Synthesized MIDI CQT

../_images/MIDI-cqt.png

Features are found by aggregation over the Constant-Q transform vectors. Then, the optimal path between the audio file and the synthesized MIDI is calculated using DTW. This results in an optimal path and the alignment confidence score:

Alignment path

../_images/Alignment.png

In this figure, we see that the alignment path starts not in the coordinate (0, 0), but a bit to the right: the silence at the start of the MIDI file is not mapped to any position in the audio file. The same goes for the end of the MIDI file, which is a superfluous repetition of the chorus.
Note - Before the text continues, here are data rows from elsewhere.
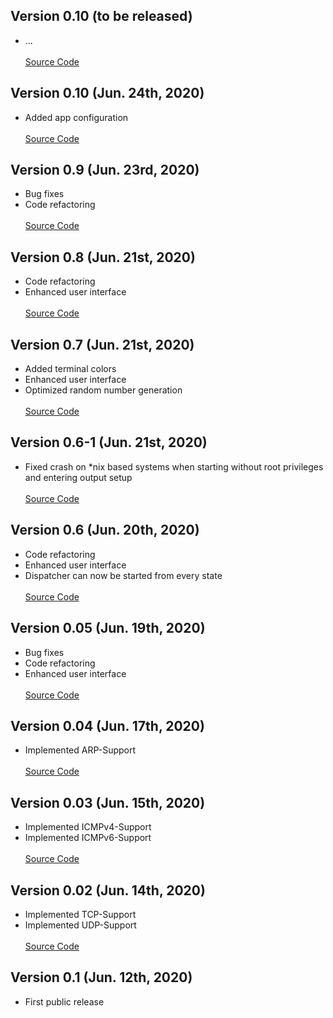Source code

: ##  Version 0.10 (to be released)
- ...\
\
[Source Code](https://github.com/r-richter/hyenae-ng/releases/tag/v0.11)

##  Version 0.10 (Jun. 24th, 2020)
- Added app configuration\
\
[Source Code](https://github.com/r-richter/hyenae-ng/releases/tag/v0.10)

##  Version 0.9 (Jun. 23rd, 2020)
- Bug fixes
- Code refactoring\
\
[Source Code](https://github.com/r-richter/hyenae-ng/releases/tag/v0.9)

##  Version 0.8 (Jun. 21st, 2020)
- Code refactoring
- Enhanced user interface\
\
[Source Code](https://github.com/r-richter/hyenae-ng/releases/tag/v0.8)

##  Version 0.7 (Jun. 21st, 2020)
- Added terminal colors
- Enhanced user interface
- Optimized random number generation\
\
[Source Code](https://github.com/r-richter/hyenae-ng/releases/tag/v0.7)

##  Version 0.6-1 (Jun. 21st, 2020)
- Fixed crash on *nix based systems when starting without root privileges and entering output setup\
\
[Source Code](https://github.com/r-richter/hyenae-ng/releases/tag/v0.6-1)

##  Version 0.6 (Jun. 20th, 2020)
- Code refactoring
- Enhanced user interface
- Dispatcher can now be started from every state\
\
[Source Code](https://github.com/r-richter/hyenae-ng/releases/tag/v0.6)

## Version 0.05 (Jun. 19th, 2020)
- Bug fixes
- Code refactoring
- Enhanced user interface\
\
[Source Code](https://github.com/r-richter/hyenae-ng/releases/tag/v0.5)

## Version 0.04 (Jun. 17th, 2020)
- Implemented ARP-Support\
\
[Source Code](https://github.com/r-richter/hyenae-ng/releases/tag/v0.4)

## Version 0.03 (Jun. 15th, 2020)
- Implemented ICMPv4-Support
- Implemented ICMPv6-Support\
\
[Source Code](https://github.com/r-richter/hyenae-ng/releases/tag/v0.3)

## Version 0.02 (Jun. 14th, 2020)
- Implemented TCP-Support
- Implemented UDP-Support\
\
[Source Code](https://github.com/r-richter/hyenae-ng/releases/tag/v0.2)

##  Version 0.1 (Jun. 12th, 2020)
- First public release

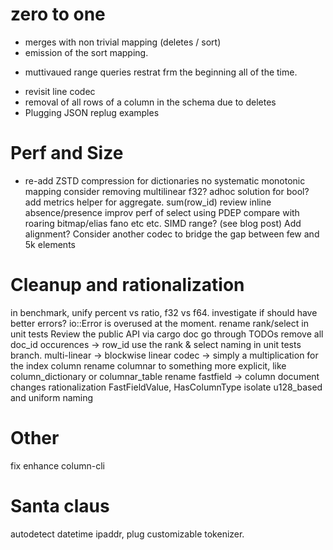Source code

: # zero to one
* merges with non trivial mapping (deletes / sort)
* emission of the sort mapping.
+ muttivaued range queries restrat frm the beginning all of the time.
* revisit line codec
* removal of all rows of a column in the schema due to deletes
* Plugging JSON
replug examples


# Perf and Size
* re-add ZSTD compression for dictionaries
no systematic monotonic mapping
consider removing multilinear
f32?
adhoc solution for bool?
add metrics helper for aggregate. sum(row_id)
review inline absence/presence
improv perf of select using PDEP
compare with roaring bitmap/elias fano etc etc.
SIMD range? (see blog post)
Add alignment?
Consider another codec to bridge the gap between few and 5k elements

# Cleanup and rationalization
in benchmark, unify percent vs ratio, f32 vs f64.
investigate if should have better errors? io::Error is overused at the moment.
rename rank/select in unit tests
Review the public API via cargo doc
go through TODOs
remove all  doc_id occurences -> row_id
use the rank & select naming in unit tests branch.
multi-linear -> blockwise
linear codec -> simply a multiplication for the index column
rename columnar to something more explicit, like column_dictionary or columnar_table
rename fastfield -> column
document changes
rationalization FastFieldValue, HasColumnType
isolate u128_based and uniform naming

# Other
fix enhance column-cli

# Santa claus
autodetect datetime ipaddr, plug customizable tokenizer.
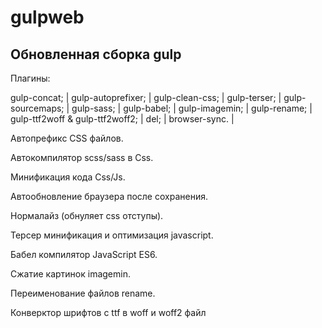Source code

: # gulpweb

Обновленная сборка gulp
--------------------------------------------------------------
Плагины: 

gulp-concat; |
 gulp-autoprefixer; |
 gulp-clean-css; |
 gulp-terser; |
 gulp-sourcemaps; |
 gulp-sass; |
 gulp-babel; |
 gulp-imagemin; |
 gulp-rename; |
 gulp-ttf2woff & gulp-ttf2woff2; |
 del; |
 browser-sync. |

Автопрефикс CSS файлов.

Автокомпилятор scss/sass в Css.

Минификация кода Css/Js.

Автообновление браузера после сохранения.

Нормалайз (обнуляет css отступы).

Терсер минификация и оптимизация javascript.

Бабел компилятор JavaScript ES6.

Сжатие картинок imagemin.

Переименование файлов rename.

Конверктор шрифтов с ttf в woff и woff2 файл






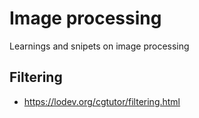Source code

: # Image processing
Learnings and snipets on image processing

## Filtering
 - https://lodev.org/cgtutor/filtering.html
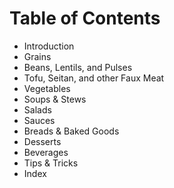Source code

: # Table of Contents
- Introduction
- Grains
- Beans, Lentils, and Pulses
- Tofu, Seitan, and other Faux Meat
- Vegetables
- Soups & Stews
- Salads
- Sauces
- Breads & Baked Goods
- Desserts
- Beverages
- Tips & Tricks
- Index
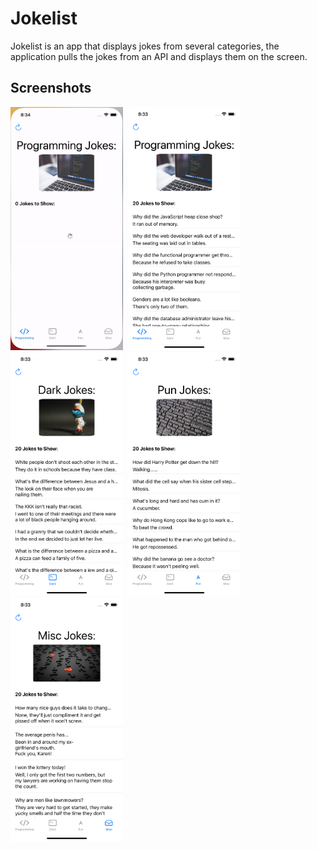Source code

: Jokelist
==========

Jokelist is an app that displays jokes from several categories, the application pulls the jokes from an API and displays them on the screen.

## Screenshots

  <p float="left">
    <img src="./ScreenRecording.gif" width="180" />&nbsp;
    <img src="./ScreenShot00.png" width="180" />&nbsp;
  <img src="./ScreenShot01.png" width="180" />&nbsp;
  <img src="./ScreenShot02.png" width="180" /> &nbsp;
  <img src="./ScreenShot03.png" width="180" />&nbsp;
</p>
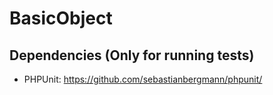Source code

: BasicObject
==========

Dependencies (Only for running tests)
--------------------

* PHPUnit: https://github.com/sebastianbergmann/phpunit/

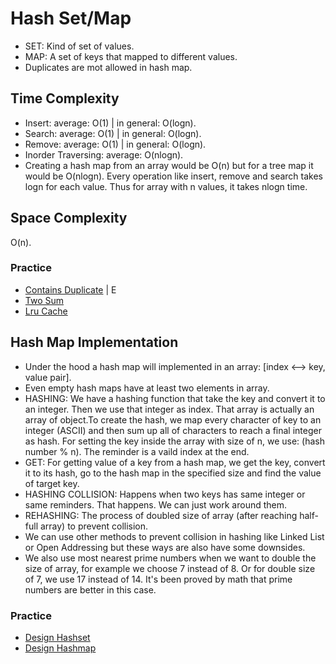 # Hash Set/Map

- SET: Kind of set of values.
- MAP: A set of keys that mapped to different values.
- Duplicates are mot allowed in hash map.

## Time Complexity

- Insert: average: O(1) | in general: O(logn).
- Search: average: O(1) | in general: O(logn).
- Remove: average: O(1) | in general: O(logn).
- Inorder Traversing: average: O(nlogn).
- Creating a hash map from an array would be O(n) but for a tree map it would be O(nlogn). Every operation like insert, remove and search takes logn for each value. Thus for array with n values, it takes nlogn time.

## Space Complexity

O(n).

### Practice

- [Contains Duplicate](https://leetcode.com/problems/contains-duplicate/) | E
- [Two Sum](https://leetcode.com/problems/two-sum/)
- [Lru Cache](https://leetcode.com/problems/lru-cache/)

## Hash Map Implementation

- Under the hood a hash map will implemented in an array: [index <--> key, value pair].
- Even empty hash maps have at least two elements in array.
- HASHING: We have a hashing function that take the key and convert it to an integer. Then we use that integer as index. That array is actually an array of object.To create the hash, we map every character of key to an integer (ASCII) and then sum up all of characters to reach a final integer as hash. For setting the key inside the array with size of n, we use: (hash number % n). The reminder is a vaild index at the end.
- GET: For getting value of a key from a hash map, we get the key, convert it to its hash, go to the hash map in the specified size and find the value of target key.
- HASHING COLLISION: Happens when two keys has same integer or same reminders. That happens. We can just work around them.
- REHASHING: The process of doubled size of array (after reaching half-full array) to prevent collision.
- We can use other methods to prevent collision in hashing like Linked List or Open Addressing but these ways are also have some downsides.
- We also use most nearest prime numbers when we want to double the size of array, for example we choose 7 instead of 8. Or for double size of 7, we use 17 instead of 14. It's been proved by math that prime numbers are better in this case.

### Practice

- [Design Hashset](https://leetcode.com/problems/design-hashset/)
- [Design Hashmap](https://leetcode.com/problems/design-hashmap/)
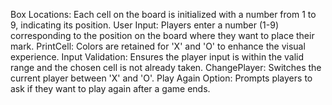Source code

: Box Locations: Each cell on the board is initialized with a number from 1 to 9, indicating its position.
User Input: Players enter a number (1-9) corresponding to the position on the board where they want to place their mark.
PrintCell: Colors are retained for 'X' and 'O' to enhance the visual experience.
Input Validation: Ensures the player input is within the valid range and the chosen cell is not already taken.
ChangePlayer: Switches the current player between 'X' and 'O'.
Play Again Option: Prompts players to ask if they want to play again after a game ends.
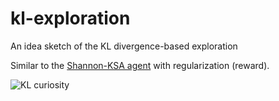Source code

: # kl-exploration
An idea sketch of the KL divergence-based exploration

Similar to the [Shannon-KSA agent](https://www.sciencedirect.com/science/article/pii/S0304397513007160) with regularization (reward). 

![KL curiosity](https://user-images.githubusercontent.com/1684732/89097045-4d54e600-d416-11ea-806d-361d5feb063c.png)
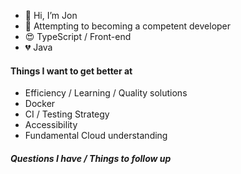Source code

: - 👋 Hi, I’m Jon 
- 👀 Attempting to becoming a competent developer
- 😍 TypeScript / Front-end 
- 💔 Java

#### Things I want to get better at
- Efficiency / Learning / Quality solutions
- Docker 
- CI / Testing Strategy
- Accessibility
- Fundamental Cloud understanding


##### Questions I have / Things to follow up 




<!---
jonderrick/jonderrick is a ✨ special ✨ repository because its `README.md` (this file) appears on your GitHub profile.
You can click the Preview link to take a look at your changes.
--->
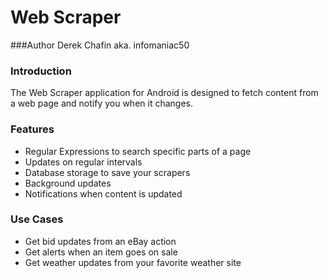 # Web Scraper

###Author
Derek Chafin aka. infomaniac50

### Introduction
The Web Scraper application for Android is designed to fetch content 
from a web page and notify you when it changes.

### Features

+ Regular Expressions to search specific parts of a page
+ Updates on regular intervals
+ Database storage to save your scrapers
+ Background updates
+ Notifications when content is updated

### Use Cases

+ Get bid updates from an eBay action
+ Get alerts when an item goes on sale
+ Get weather updates from your favorite weather site
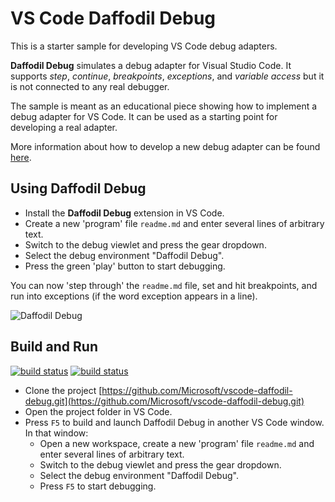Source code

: # VS Code Daffodil Debug

This is a starter sample for developing VS Code debug adapters.

**Daffodil Debug** simulates a debug adapter for Visual Studio Code.
It supports *step*, *continue*, *breakpoints*, *exceptions*, and
*variable access* but it is not connected to any real debugger.

The sample is meant as an educational piece showing how to implement a debug
adapter for VS Code. It can be used as a starting point for developing a real adapter.

More information about how to develop a new debug adapter can be found
[here](https://code.visualstudio.com/docs/extensions/example-debuggers).

## Using Daffodil Debug

* Install the **Daffodil Debug** extension in VS Code.
* Create a new 'program' file `readme.md` and enter several lines of arbitrary text.
* Switch to the debug viewlet and press the gear dropdown.
* Select the debug environment "Daffodil Debug".
* Press the green 'play' button to start debugging.

You can now 'step through' the `readme.md` file, set and hit breakpoints, and run into exceptions (if the word exception appears in a line).

![Daffodil Debug](images/daffodil-debug.gif)

## Build and Run

[![build status](https://travis-ci.org/Microsoft/vscode-daffodil-debug.svg?branch=master)](https://travis-ci.org/Microsoft/vscode-daffodil-debug)
[![build status](https://ci.appveyor.com/api/projects/status/empmw5q1tk6h1fly/branch/master?svg=true)](https://ci.appveyor.com/project/weinand/vscode-daffodil-debug)


* Clone the project [https://github.com/Microsoft/vscode-daffodil-debug.git](https://github.com/Microsoft/vscode-daffodil-debug.git)
* Open the project folder in VS Code.
* Press `F5` to build and launch Daffodil Debug in another VS Code window. In that window:
  * Open a new workspace, create a new 'program' file `readme.md` and enter several lines of arbitrary text.
  * Switch to the debug viewlet and press the gear dropdown.
  * Select the debug environment "Daffodil Debug".
  * Press `F5` to start debugging.

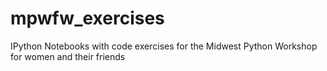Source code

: mpwfw_exercises
===============

IPython Notebooks with code exercises for the Midwest Python Workshop for women and their friends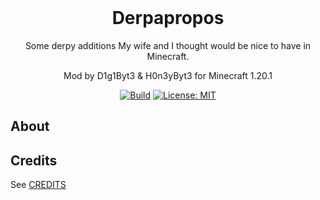 

<div align="center">
 
  <h1 style="margin-top: 0">Derpapropos</h1>
<p>Some derpy additions My wife and I thought would be nice to have in Minecraft.</p>
  <p>Mod by D1g1Byt3 & H0n3yByt3 for Minecraft 1.20.1</p>

[![Build](https://github.com/D1g1Byt3/Derpapropos/actions/workflows/build.yml/badge.svg?branch=master)](https://github.com/D1g1Byt3/Derpapropos/actions/workflows/build.yml) [![License: MIT](https://img.shields.io/badge/License-MIT-yellow.svg)](LICENSE)
</div>

## About


## Credits
See [CREDITS](CREDITS)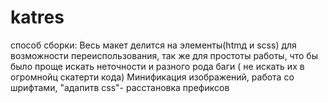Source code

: # katres
способ сборки:
Весь макет делится на элементы(htmд и scss) для возможности переиспользования, так же для простоты работы, что бы было проще искать неточности и разного рода баги ( не искать их в огромнойц скатерти кода)
Минификация изображений, работа со шрифтами, "адапитв css"- расстановка префиксов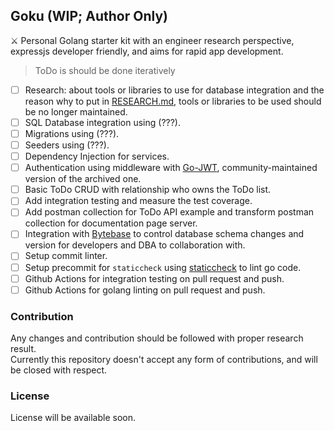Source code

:## Goku (WIP; Author Only)

⚔ Personal Golang starter kit with an engineer research perspective, expressjs developer friendly, and aims for rapid app development.

> ToDo is should be done iteratively

- [ ] Research: about tools or libraries to use for database integration and the reason why to put in [RESEARCH.md](./RESEARCH.md), tools or libraries to be used should be no longer maintained.
- [ ] SQL Database integration using (???).
- [ ] Migrations using (???).
- [ ] Seeders using (???).
- [ ] Dependency Injection for services.
- [ ] Authentication using middleware with [Go-JWT](https://github.com/golang-jwt/jwt), community-maintained version of the archived one.
- [ ] Basic ToDo CRUD with relationship who owns the ToDo list.
- [ ] Add integration testing and measure the test coverage.
- [ ] Add postman collection for ToDo API example and transform postman collection for documentation page server.
- [ ] Integration with [Bytebase](https://github.com/bytebase/bytebase) to control database schema changes and version for developers and DBA to collaboration with.
- [ ] Setup commit linter.
- [ ] Setup precommit for `staticcheck` using [staticcheck](https://staticcheck.io/docs/getting-started/) to lint go code.
- [ ] Github Actions for integration testing on pull request and push.
- [ ] Github Actions for golang linting on pull request and push.

### Contribution

Any changes and contribution should be followed with proper research result.\
Currently this repository doesn't accept any form of contributions, and will be closed with respect.

### License

License will be available soon.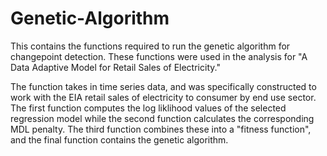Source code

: # Genetic-Algorithm
This contains the functions required to run the genetic algorithm for changepoint detection. These functions were used in the analysis for "A Data Adaptive Model for Retail Sales of Electricity."

The function takes in time series data, and was specifically constructed to work with the EIA retail sales of electricity to consumer by end use sector. The first function computes the log liklihood values of the selected regression model while the second function calculates the corresponding MDL penalty. The third function combines these into a "fitness function", and the final function contains the genetic algorithm. 


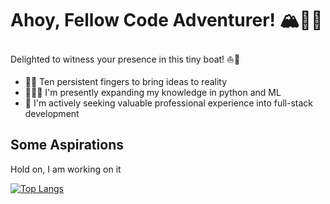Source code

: <h1> Ahoy, Fellow Code Adventurer! 🏔️🧗🏻 </h1>  

Delighted to witness your presence in this tiny boat! ⛵️🌊

<ul>
  <li><span>🙌💡 </span> Ten persistent fingers to bring ideas to reality</li>
  <li><span>🧑🏻‍💻 </span> I'm presently expanding my knowledge in python and ML</li>
  <li><span>💼 </span> I'm actively seeking valuable professional experience into full-stack development</li>
</ul>

## Some Aspirations
<p> Hold on, I am working on it</p>



[![Top Langs](https://github-readme-stats.vercel.app/api/top-langs/?username=GabrielFagundst&layout=compact)](https://github.com/GabrielFagundst/github-readme-stats)
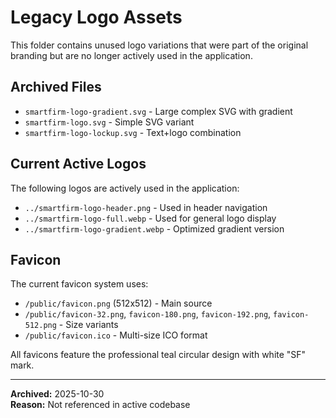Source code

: # Legacy Logo Assets

This folder contains unused logo variations that were part of the original branding but are no longer actively used in the application.

## Archived Files

- `smartfirm-logo-gradient.svg` - Large complex SVG with gradient
- `smartfirm-logo.svg` - Simple SVG variant
- `smartfirm-logo-lockup.svg` - Text+logo combination

## Current Active Logos

The following logos are actively used in the application:

- `../smartfirm-logo-header.png` - Used in header navigation
- `../smartfirm-logo-full.webp` - Used for general logo display
- `../smartfirm-logo-gradient.webp` - Optimized gradient version

## Favicon

The current favicon system uses:
- `/public/favicon.png` (512x512) - Main source
- `/public/favicon-32.png`, `favicon-180.png`, `favicon-192.png`, `favicon-512.png` - Size variants
- `/public/favicon.ico` - Multi-size ICO format

All favicons feature the professional teal circular design with white "SF" mark.

---

**Archived:** 2025-10-30  
**Reason:** Not referenced in active codebase
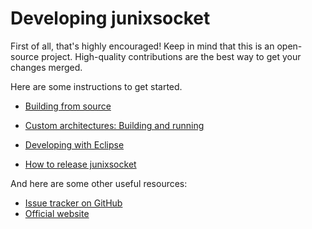 # Developing junixsocket

First of all, that's highly encouraged! Keep in mind that this is an open-source project.
High-quality contributions are the best way to get your changes merged. 

Here are some instructions to get started.

   * [Building from source](building.html)

   * [Custom architectures: Building and running](customarch.html)
   
   * [Developing with Eclipse](eclipse.html) 

   * [How to release junixsocket](release.html)

And here are some other useful resources:

   * [Issue tracker on GitHub](https://github.com/kohlschutter/junixsocket/issues)
   * [Official website](https://kohlschutter.github.io/junixsocket/)
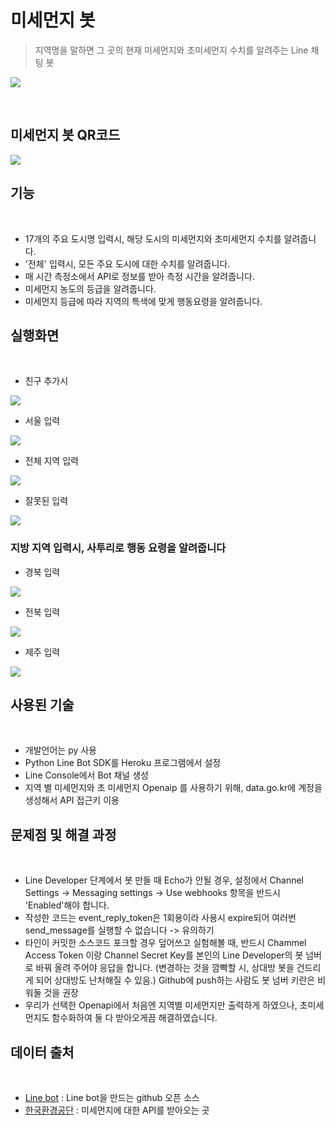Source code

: # 미세먼지 봇 
> 지역명을 말하면 그 곳의 현재 미세먼지와 초미세먼지 수치를 알려주는 Line 채팅 봇

![](https://user-images.githubusercontent.com/38426656/49336668-4165bf00-f64a-11e8-84ea-960d4df8f8c5.PNG)

&nbsp;
## 미세먼지 봇 QR코드 
![](https://user-images.githubusercontent.com/38426656/49324322-92a08080-f56e-11e8-872d-3d7449800dcb.PNG)

## 기능
&nbsp;
 - 17개의 주요 도시명 입력시, 해당 도시의 미세먼지와 초미세먼지 수치를 알려줍니다.
 - '전체' 입력시, 모든 주요 도시에 대한 수치를 알려줍니다.
 - 매 시간 측정소에서 API로 정보를 받아 측정 시간을 알려줍니다.
 - 미세먼지 농도의 등급을 알려줍니다.
 - 미세먼지 등급에 따라 지역의 특색에 맞게 행동요령을 알려줍니다.

## 실행화면 

&nbsp;
- 친구 추가시

 ![](https://user-images.githubusercontent.com/38426656/49519136-a720a800-f8e3-11e8-9f8a-a44bbfba05da.PNG)

- 서울 입력

![](https://user-images.githubusercontent.com/38426656/49515749-252c8100-f8db-11e8-9eb1-53efb5c5ac45.PNG)

 - 전체 지역 입력
 
![](https://user-images.githubusercontent.com/38426656/49515735-1b0a8280-f8db-11e8-8aab-6e8aba83d3ea.PNG )

 - 잘못된 입력 
 
![](https://user-images.githubusercontent.com/38426656/49515799-48573080-f8db-11e8-8ae1-6327d0a7a127.PNG )

 ### 지방 지역 입력시, 사투리로 행동 요령을 알려줍니다
 

 - 경북 입력
 
![](https://user-images.githubusercontent.com/38426656/49515782-3f665f00-f8db-11e8-94bd-67d5b36e527b.PNG )

 - 전북 입력

![](https://user-images.githubusercontent.com/38426656/49515773-38d7e780-f8db-11e8-9942-422e605f7a9c.PNG )

 - 제주 입력

![](https://user-images.githubusercontent.com/38426656/49515760-2f4e7f80-f8db-11e8-9f4e-85aabae9816a.PNG )

## 사용된 기술
&nbsp;
 - 개발언어는 py 사용
 - Python Line Bot SDK를 Heroku 프로그램에서 설정 
 - Line Console에서 Bot 채널 생성 
 - 지역 별 미세먼지와 초 미세먼지 Openaip 를 사용하기 위해, data.go.kr에 계정을      생성해서 API 접근키 이용

## 문제점 및 해결 과정
&nbsp;
- Line Developer 단계에서 봇 만들 때 Echo가 안될 경우, 설정에서 Channel Settings   -> Messaging settings -> Use webhooks 항목을 반드시 'Enabled'해야 합니다. 
- 작성한 코드는 event_reply_token은 1회용이라 사용시 expire되어 여러번 send_message를 실행할 수 없습니다 -> 유의하기
- 타인이 커밋한 소스코드 포크할 경우 덮어쓰고 실험해볼 때, 반드시 Chammel Access Token 이랑 Channel Secret Key를 본인의 Line Developer의 봇 넘버로 바꿔 올려 주어야 응답을 합니다. (변경하는 것을 깜빡할 시, 상대방 봇을 건드리게 되어 상대방도 난처해질 수 있음.) Github에 push하는 사람도 봇 넘버 키란은 비워둘 것을 권장
- 우리가 선택한 Openapi에서 처음엔 지역별 미세먼지만 출력하게 하였으나, 초미세먼지도 함수화하여 둘 다 받아오게끔 해결하였습니다.



## 데이터 출처
&nbsp;
- [Line bot](https://github.com/yaoandy107/line-bot-tutorial)
   : Line bot을 만드는 github 오픈 소스
- [한국환경공단](https://www.data.go.kr/dataset/15000581/openapi.do)
   : 미세먼지에 대한 API를 받아오는 곳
Finally, this alignment path is used to remap the MIDI file to the audio recording:

MIDI re-alignment

../_images/Alginment-mapping.png

Decibel uses the unchanged parameter setting reported in the paper by [raffel2016optimizing]:

Parameter

Setting

Feature representation

log-magnitude Constant-Q transform

Time scale

every 46 milliseconds

Cost function

cosine distance

Penalty

median distance of all pairs of frames

Gully

0.96

Band path constraint

none

Synthesize MIDI files

The decibel.audio_midi_aligner.synthesizer module contains functions for synthesizing MIDI files using the fluidsynth software synthesizer.

decibel.audio_midi_aligner.synthesizer.synthesize_midi_to_wav(midi_file_path_from: str, sampling_rate: int = 22050)[source]

Converts a midi file, specified to its path, to a waveform and writes the result as a wav file

Parameters
  • midi_file_path_from – Path to the midi file which will be converted

  • sampling_rate – Sampling rate of the audio

Aligning synthesized MIDI to audio

The decibel.audio_midi_aligner.aligner module contains functions for finding the alignment between the synthesized MIDI file and the audio recording. The align_midi() function (in the Alignment class) finds the alignment between a single MIDI file and the matched audio recording and returns an Alignment object. The function align_single_song() finds the alignment between the audio file of the given song and all matched MIDI files. Since this can take a long time, it is possible to interrupt and resume this process: all MIDI files that are aligned, are stored and can be reloaded quickly when they are needed in a new program run.

decibel.audio_midi_aligner.aligner.align_midi(audio_cqt: numpy.ndarray, audio_times: numpy.ndarray, full_synthesized_midi_path: str, full_alignment_write_path: str, alignment_parameters: Optional[decibel.audio_midi_aligner.alignment_parameters.AlignmentParameters] = None)[source]

Align audio (specified by CQT) to synthesized MIDI (specified by path), return path and score of the alignment

Parameters
  • alignment_parameters – Parameters for alignment

  • audio_cqt – The CQT of the audio of the alignment

  • audio_times – Array of times of the audio (from compute_cqt function)

  • full_synthesized_midi_path – The path to the synthesized MIDI file

  • full_alignment_write_path – The path to write the alignment to

decibel.audio_midi_aligner.aligner.align_single_song(song: decibel.music_objects.song.Song, alignment_parameters: Optional[decibel.audio_midi_aligner.alignment_parameters.AlignmentParameters] = None)[source]

Align each MIDI file that is matched to this song to the song. As part of the procedure, each MIDI will be synthesized and the alignment of each MIDI will be written to a file.

Parameters
  • alignment_parameters – Parameters for alignment

  • song – The Song object for which we align each MIDI file

raffel2016optimizing(1,2)

Raffel, Colin, and Daniel PW Ellis. “Optimizing DTW-based audio-to-MIDI alignment and matching.” 2016 IEEE International Conference on Acoustics, Speech and Signal Processing (ICASSP), IEEE, 2016.